Justin Smoak finds his power to boost Mariners past Twins
The first baseman had a double and a homer in the Mariners' walkoff win — their fourth straight victory.
Seattle Times staff reporter
Minnesota @ Mariners, 1:10 p.m., ROOT Sports
Waiting for Justin Smoak to show off his batting power has become a seasonlong preoccupation for a Mariners team needing offense on nights like these.
And power was something that came in handy for the Mariners in a game that saw both teams pile up the hits but struggle to push runs across.

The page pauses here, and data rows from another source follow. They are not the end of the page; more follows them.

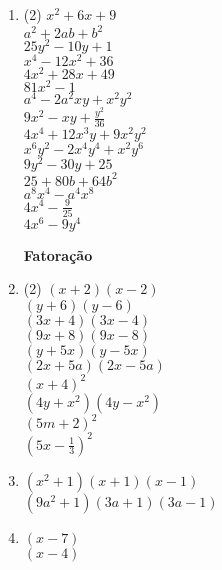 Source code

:     \begin{enumerate}
        \item \begin{tasks}(2)
		\task $ x^2 + 6x + 9 $ \\[-0.25cm]
		\task $ a^2 + 2ab + b^2 $ \\[-0.25cm]
		\task $ 25y^2 - 10y + 1$ \\[-0.25cm]
		\task $ x^4 - 12x^2 + 36 $ \\[-0.25cm]
		\task $ 4x^2 + 28x + 49 $ \\[-0.25cm]
		\task $ 81x^2 - 1 $ \\[-0.25cm]
		\task $ a^4 - 2a^2xy + x^2y^2 $ \\[-0.25cm]
		\task $ 9x^2 - xy + \frac{y^2}{36} $ \\[-0.25cm]
		\task $ 4x^4 +12x^3y + 9x^2y^2 $ \\[-0.25cm]
		\task $ x^6y^2 - 2x^4y^4 + x^2y^6 $ \\[-0.25cm]
		\task $ 9y^2 - 30y + 25 $ \\[-0.25cm]
		\task $ 25 + 80b + 64b^2 $ \\[-0.25cm]
		\task $ a^8x^4 - a^4x^8 $ \\[-0.25cm]
		\task $ 4x^4 - \frac{9}{25} $ \\[-0.25cm]
		\task $ 4x^6 - 9y^4 $ \\
	\end{tasks}
    \noindent
	\hspace{-1.1cm} \textbf{Fatoração}
		\item 
        \begin{tasks}(2)
			\task $ (x+2)(x-2)$ \\[-0.25cm]
			\task $ (y+6)(y-6)$ \\[-0.25cm]
			\task $ (3x+4)(3x-4)$ \\[-0.25cm]
			\task $ (9x+8)(9x-8)$ \\[-0.25cm]
			\task $ (y+5x)(y-5x)$ \\[-0.25cm]
			\task $ (2x+5a)(2x-5a)$ \\[-0.25cm]
			\task $ (x+4)^2$ \\[-0.25cm]
			\task $ (4y + x^2)(4y - x^2)$ \\[-0.25cm]
			\task $ (5m + 2)^2$ \\[-0.25cm]
			\task $ (5x - \frac{1}{3})^2$
		\end{tasks}
  
		\item
		\begin{tasks}
			\task $ (x^2 + 1)(x + 1)(x - 1)$ \\[-0.25cm]
			\task $ (9a^2 + 1)(3a + 1)(3a - 1)$
		\end{tasks}
  
		\item
		\begin{tasks}
			\task $ (x - 7)$ \\[-0.25cm]
			\task $ (x - 4)$
		\end{tasks}
\end{enumerate}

Smoak took care of that issue on one swing with a tying solo home run in the seventh inning, then watched John Jaso deliver a bases-loaded sacrifice fly in the ninth for a 3-2 walkoff win over the visiting Minnesota Twins.
This fourth consecutive win by the Mariners, in front of 21,154 fans at Safeco Field, saw Smoak deliver multiple extra-base hits for only the second time all season. The only time he'd managed that feat before came at Texas back on May 30 in a 21-8 rout by Seattle in which he hit two home runs and also doubled.
"I've been here the majority of the year, but it's just a matter of having confidence up there," said Smoak, who also doubled in the fifth inning. "I feel like I'm there right now. I've just got to stick with what I've been doing and stay confident from there."
The Mariners pushed the winning run across in the ninth after Michael Saunders had opened the inning with a single off relief pitcher Tyler Robertson.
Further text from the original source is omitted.